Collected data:
....
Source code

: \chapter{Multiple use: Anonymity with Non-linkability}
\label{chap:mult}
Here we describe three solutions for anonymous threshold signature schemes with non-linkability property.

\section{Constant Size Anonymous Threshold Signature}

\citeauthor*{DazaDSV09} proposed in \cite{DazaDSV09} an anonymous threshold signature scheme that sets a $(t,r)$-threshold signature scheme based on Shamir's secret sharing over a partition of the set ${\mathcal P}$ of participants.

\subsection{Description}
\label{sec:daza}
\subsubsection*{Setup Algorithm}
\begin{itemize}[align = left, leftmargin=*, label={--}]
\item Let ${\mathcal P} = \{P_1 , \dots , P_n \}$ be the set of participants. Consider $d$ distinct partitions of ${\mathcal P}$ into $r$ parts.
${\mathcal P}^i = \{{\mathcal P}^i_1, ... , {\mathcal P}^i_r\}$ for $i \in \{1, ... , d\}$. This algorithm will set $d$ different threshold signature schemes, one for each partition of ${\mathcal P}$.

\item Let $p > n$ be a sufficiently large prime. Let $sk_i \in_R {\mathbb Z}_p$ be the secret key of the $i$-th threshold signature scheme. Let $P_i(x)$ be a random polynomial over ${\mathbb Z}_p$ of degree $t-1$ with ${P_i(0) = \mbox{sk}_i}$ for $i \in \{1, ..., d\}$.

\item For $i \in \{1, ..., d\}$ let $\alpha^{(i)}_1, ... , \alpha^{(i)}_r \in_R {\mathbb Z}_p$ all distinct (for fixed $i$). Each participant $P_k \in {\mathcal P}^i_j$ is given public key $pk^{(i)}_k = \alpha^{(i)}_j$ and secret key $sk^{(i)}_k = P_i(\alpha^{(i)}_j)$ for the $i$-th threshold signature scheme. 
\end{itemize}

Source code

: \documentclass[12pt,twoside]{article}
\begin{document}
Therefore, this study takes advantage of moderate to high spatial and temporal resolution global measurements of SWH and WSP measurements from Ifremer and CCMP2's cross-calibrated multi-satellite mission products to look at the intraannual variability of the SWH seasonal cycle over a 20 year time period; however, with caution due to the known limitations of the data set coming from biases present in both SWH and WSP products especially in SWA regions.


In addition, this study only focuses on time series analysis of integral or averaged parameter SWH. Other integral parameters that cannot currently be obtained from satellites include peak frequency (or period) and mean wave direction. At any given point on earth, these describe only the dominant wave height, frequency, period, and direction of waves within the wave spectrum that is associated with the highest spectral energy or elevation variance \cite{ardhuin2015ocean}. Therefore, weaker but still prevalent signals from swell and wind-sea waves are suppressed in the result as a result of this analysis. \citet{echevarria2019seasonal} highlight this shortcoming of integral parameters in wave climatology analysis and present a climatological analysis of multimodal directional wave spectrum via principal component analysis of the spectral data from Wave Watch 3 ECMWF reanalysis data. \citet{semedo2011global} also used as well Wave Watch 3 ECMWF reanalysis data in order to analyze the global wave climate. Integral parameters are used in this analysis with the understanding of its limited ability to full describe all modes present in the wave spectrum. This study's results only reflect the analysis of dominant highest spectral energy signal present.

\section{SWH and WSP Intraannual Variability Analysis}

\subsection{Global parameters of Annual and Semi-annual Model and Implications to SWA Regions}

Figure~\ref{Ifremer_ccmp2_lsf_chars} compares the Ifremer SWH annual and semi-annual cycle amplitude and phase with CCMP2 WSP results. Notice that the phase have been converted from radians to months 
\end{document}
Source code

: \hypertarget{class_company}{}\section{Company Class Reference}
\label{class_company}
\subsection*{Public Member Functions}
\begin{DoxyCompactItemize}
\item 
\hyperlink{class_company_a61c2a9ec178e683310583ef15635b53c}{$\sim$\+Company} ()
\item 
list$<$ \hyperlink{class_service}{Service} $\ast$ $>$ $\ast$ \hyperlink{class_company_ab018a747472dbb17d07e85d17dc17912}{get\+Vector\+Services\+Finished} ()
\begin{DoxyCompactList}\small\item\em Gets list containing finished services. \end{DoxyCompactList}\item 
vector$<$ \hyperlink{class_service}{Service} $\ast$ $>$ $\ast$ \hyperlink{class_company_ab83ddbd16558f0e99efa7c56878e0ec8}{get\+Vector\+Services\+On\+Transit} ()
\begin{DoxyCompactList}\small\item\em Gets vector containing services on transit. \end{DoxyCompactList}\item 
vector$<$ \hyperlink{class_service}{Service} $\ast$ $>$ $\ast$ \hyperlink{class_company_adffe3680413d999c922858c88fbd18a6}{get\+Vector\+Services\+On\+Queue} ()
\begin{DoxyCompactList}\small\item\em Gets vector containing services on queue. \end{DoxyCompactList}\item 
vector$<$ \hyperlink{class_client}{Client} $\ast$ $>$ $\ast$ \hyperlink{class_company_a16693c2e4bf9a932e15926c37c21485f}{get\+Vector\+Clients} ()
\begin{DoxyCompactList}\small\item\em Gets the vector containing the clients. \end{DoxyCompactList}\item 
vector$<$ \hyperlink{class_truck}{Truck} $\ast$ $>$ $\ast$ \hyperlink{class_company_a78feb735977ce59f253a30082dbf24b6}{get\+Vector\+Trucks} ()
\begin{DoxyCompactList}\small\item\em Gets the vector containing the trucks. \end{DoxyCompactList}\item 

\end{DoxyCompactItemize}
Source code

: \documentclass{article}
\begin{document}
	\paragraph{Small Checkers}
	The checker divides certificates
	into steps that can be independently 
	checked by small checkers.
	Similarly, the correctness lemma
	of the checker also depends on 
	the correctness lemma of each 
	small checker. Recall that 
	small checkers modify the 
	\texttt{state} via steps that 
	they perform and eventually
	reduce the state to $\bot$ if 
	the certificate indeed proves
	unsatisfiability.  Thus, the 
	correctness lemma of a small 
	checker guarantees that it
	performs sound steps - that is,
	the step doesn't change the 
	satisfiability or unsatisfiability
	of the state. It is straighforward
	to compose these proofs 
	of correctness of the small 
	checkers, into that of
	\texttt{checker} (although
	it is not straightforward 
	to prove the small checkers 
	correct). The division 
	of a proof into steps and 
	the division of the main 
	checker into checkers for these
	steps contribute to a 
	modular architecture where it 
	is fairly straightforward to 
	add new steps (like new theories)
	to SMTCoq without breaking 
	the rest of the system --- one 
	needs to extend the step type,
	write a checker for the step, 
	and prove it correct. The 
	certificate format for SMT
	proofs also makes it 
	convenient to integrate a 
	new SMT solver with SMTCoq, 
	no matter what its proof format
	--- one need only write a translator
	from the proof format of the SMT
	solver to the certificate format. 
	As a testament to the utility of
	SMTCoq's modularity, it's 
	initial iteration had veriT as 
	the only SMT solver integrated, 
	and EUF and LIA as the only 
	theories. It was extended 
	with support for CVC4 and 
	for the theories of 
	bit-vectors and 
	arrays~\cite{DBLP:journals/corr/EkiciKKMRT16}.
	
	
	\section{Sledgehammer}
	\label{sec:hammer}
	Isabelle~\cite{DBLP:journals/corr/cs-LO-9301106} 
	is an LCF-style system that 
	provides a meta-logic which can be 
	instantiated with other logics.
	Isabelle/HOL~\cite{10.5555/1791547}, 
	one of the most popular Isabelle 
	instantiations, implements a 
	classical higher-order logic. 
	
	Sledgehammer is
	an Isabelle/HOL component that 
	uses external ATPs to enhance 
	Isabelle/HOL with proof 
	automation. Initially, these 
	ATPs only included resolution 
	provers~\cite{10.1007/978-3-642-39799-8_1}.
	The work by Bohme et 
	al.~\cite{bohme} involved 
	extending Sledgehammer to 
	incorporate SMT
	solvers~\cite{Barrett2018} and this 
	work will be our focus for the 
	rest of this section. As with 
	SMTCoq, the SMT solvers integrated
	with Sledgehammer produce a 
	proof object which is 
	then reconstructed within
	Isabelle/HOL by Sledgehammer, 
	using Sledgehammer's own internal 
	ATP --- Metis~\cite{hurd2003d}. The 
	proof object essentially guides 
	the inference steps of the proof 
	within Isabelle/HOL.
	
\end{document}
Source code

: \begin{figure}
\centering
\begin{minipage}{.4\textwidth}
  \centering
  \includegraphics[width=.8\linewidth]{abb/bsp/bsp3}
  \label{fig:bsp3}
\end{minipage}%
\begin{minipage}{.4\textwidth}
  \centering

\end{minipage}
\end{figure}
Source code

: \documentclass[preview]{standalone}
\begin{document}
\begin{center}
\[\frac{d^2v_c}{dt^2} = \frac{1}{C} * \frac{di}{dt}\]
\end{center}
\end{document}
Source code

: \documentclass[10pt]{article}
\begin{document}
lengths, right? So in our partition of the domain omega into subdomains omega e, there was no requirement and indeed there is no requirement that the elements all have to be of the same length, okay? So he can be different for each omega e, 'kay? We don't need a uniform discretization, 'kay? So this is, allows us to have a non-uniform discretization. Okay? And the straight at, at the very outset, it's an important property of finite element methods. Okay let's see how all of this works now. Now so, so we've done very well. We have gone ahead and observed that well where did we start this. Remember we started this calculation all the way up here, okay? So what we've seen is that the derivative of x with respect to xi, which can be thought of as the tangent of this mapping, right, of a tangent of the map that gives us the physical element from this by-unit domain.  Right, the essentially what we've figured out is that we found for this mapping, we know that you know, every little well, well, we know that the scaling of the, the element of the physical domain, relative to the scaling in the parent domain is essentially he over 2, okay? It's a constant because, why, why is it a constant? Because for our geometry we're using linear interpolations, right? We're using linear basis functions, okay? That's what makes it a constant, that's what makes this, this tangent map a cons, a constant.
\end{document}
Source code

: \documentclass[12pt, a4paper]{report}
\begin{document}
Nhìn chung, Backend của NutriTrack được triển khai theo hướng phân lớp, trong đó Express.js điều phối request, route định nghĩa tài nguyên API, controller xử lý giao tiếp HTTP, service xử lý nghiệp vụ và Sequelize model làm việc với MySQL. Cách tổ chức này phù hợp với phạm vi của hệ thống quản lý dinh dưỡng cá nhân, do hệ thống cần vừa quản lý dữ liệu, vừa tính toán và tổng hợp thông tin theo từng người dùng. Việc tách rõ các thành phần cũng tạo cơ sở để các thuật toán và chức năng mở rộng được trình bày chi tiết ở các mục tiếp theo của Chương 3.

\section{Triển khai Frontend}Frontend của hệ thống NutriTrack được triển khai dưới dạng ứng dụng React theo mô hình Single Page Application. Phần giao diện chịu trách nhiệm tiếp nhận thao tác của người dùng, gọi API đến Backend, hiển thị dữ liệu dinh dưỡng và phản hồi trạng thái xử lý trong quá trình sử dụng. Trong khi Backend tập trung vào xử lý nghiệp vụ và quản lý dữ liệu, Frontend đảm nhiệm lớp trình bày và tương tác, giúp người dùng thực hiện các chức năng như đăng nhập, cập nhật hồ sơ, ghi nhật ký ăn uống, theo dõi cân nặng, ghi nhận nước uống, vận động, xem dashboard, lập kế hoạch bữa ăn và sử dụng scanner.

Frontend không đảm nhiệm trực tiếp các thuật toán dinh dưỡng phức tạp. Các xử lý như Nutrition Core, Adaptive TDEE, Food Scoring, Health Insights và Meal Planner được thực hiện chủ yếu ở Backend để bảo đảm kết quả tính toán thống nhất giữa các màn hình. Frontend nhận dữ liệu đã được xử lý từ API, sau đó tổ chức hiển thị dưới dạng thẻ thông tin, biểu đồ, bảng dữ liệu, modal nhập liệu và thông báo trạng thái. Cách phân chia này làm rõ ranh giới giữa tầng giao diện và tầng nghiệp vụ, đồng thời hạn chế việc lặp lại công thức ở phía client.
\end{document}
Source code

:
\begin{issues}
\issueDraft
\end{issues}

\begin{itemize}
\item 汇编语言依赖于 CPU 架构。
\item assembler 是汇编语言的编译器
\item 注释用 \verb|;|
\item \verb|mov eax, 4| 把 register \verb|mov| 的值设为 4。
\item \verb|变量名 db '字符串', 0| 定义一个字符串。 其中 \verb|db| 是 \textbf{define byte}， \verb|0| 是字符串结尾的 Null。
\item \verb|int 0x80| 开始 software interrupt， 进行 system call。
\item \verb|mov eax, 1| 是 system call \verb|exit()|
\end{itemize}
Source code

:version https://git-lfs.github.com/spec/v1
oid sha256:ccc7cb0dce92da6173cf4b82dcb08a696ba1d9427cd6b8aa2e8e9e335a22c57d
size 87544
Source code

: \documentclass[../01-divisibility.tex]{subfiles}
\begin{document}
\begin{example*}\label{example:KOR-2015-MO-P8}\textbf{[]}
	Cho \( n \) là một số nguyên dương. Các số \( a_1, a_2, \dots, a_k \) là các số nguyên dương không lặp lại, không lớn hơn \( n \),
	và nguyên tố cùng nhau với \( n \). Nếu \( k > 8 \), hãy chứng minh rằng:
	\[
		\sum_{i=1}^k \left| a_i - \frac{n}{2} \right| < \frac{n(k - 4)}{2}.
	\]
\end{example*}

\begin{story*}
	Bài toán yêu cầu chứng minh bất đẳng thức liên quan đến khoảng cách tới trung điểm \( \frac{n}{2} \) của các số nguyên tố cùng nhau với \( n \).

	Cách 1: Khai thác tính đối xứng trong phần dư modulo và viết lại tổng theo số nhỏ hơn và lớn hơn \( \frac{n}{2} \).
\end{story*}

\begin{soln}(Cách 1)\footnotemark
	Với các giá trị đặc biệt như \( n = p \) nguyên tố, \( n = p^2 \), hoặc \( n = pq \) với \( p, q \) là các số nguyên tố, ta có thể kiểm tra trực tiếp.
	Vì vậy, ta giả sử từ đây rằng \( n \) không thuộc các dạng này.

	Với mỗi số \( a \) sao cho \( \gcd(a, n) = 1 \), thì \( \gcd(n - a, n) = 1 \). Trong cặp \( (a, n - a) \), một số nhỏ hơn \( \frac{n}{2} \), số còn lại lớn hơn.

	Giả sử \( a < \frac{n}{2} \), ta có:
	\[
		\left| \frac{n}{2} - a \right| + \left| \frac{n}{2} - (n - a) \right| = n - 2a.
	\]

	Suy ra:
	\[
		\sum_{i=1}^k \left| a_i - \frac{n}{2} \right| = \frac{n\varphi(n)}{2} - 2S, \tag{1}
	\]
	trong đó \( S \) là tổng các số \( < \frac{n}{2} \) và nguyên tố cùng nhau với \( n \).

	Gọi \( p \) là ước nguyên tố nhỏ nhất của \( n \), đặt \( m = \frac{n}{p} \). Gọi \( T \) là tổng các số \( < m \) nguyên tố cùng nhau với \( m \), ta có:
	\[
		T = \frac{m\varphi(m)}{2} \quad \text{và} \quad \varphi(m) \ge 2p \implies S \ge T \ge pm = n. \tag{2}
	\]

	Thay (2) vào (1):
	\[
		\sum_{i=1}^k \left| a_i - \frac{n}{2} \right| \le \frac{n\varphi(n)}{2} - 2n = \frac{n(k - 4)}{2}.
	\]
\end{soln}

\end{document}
....
*Your assignment*. In the records above, locate the lines holding the word "trung". Copy each of them.

*Answer to the problem*.
\section{Triển khai Frontend}Frontend của hệ thống NutriTrack được triển khai dưới dạng ứng dụng React theo mô hình Single Page Application. Phần giao diện chịu trách nhiệm tiếp nhận thao tác của người dùng, gọi API đến Backend, hiển thị dữ liệu dinh dưỡng và phản hồi trạng thái xử lý trong quá trình sử dụng. Trong khi Backend tập trung vào xử lý nghiệp vụ và quản lý dữ liệu, Frontend đảm nhiệm lớp trình bày và tương tác, giúp người dùng thực hiện các chức năng như đăng nhập, cập nhật hồ sơ, ghi nhật ký ăn uống, theo dõi cân nặng, ghi nhận nước uống, vận động, xem dashboard, lập kế hoạch bữa ăn và sử dụng scanner.
	Bài toán yêu cầu chứng minh bất đẳng thức liên quan đến khoảng cách tới trung điểm \( \frac{n}{2} \) của các số nguyên tố cùng nhau với \( n \).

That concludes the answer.